Lenovo's business plan sounds a bit like a Sun Tzu stratagem: "Protect PC, Attack PC plus". The Chinese group has done the first, defying shrinking global sales of personal computers to increase revenue and expand margins. But dependence on China leaves it exposed.
Lenovo did well after absorbing IBM's laptop business in 2005. It may need a similar gambit to speed its assault on "PC plus" - the company's name for tablets and smartphones.
The world's largest PC maker is king of a shrinking hill: the global market declined by 7.6 per cent in the third quarter, according to IDC. Lenovo managed to generate record revenue by taking market share, while margins expanded. However, two-thirds of operating profit still comes from China, where PC shipments contracted by 15 per cent. That explains its desire to diversify.
Lenovo does decent business selling smartphones to mostly Chinese customers. Where it lags is tablets. Apple dominates that market with a 40 per cent share this year, according to Canalys. Lenovo's slice is about a tenth as large.
Though the company has hired Ashton Kutcher - the actor who played Apple founder Steve Jobs - as a "product engineer", it will take more than star power to persuade customers to abandon their iPads.

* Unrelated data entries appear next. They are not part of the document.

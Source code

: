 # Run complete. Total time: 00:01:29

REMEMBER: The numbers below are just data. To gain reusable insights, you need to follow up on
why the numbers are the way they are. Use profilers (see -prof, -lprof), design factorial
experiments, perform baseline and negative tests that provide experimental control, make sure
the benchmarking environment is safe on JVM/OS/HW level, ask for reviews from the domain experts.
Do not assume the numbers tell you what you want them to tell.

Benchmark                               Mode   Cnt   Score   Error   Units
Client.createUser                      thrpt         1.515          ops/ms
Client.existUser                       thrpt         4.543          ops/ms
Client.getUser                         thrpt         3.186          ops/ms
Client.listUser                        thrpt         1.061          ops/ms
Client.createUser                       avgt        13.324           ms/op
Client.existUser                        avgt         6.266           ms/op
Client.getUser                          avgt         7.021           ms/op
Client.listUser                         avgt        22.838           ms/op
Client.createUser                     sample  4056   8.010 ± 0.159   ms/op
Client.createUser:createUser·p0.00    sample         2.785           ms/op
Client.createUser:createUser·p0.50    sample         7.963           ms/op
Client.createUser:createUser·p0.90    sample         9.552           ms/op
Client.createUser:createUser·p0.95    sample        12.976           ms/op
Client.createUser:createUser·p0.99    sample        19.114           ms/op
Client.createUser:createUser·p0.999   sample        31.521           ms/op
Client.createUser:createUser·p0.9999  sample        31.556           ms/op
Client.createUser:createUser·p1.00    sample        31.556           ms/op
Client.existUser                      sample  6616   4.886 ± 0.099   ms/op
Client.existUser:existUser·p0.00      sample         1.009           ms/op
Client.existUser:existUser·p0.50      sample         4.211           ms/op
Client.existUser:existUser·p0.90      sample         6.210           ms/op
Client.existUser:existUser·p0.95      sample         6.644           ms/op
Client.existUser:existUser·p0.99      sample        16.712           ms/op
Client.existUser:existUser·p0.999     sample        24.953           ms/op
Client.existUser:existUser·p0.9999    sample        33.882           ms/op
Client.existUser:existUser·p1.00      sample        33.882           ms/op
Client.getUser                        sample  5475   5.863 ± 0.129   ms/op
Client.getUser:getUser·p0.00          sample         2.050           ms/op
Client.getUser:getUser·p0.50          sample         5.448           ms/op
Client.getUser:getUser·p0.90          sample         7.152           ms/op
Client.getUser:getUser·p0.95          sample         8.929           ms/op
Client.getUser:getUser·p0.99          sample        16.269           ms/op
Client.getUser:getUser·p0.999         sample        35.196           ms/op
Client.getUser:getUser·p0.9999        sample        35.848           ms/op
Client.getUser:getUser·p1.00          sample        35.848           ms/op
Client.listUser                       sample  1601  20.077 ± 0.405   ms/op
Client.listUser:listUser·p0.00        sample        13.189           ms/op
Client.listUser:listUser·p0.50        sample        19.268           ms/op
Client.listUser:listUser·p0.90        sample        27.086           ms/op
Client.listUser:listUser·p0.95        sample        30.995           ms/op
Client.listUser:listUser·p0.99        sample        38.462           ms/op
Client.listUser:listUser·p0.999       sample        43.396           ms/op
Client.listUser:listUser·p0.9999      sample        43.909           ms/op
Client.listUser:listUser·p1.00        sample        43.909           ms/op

An alternative approach would be to buy an existing brand. That worked well for Lenovo in the past: the company owes much of its current dominance in PCs to the $1.25 billion acquisition of IBM's business in 2005.
Finding suitable smartphone and tablet makers to buy could be hard, however. Lenovo was interested in Blackberry, but Canadian security concerns seem to have gotten in the way. Asian alternatives might be more acceptable: while troubled, Taiwan's HTC has good relationships with US phone carriers.
Mergers and acquisitions are inherently risky: though the IBM deal was a success, Taiwan's Acer has struggled despite its takeover of PC maker Gateway in 2007. No matter how Lenovo goes about it, the company will soon need to shift the emphasis from defense to attack.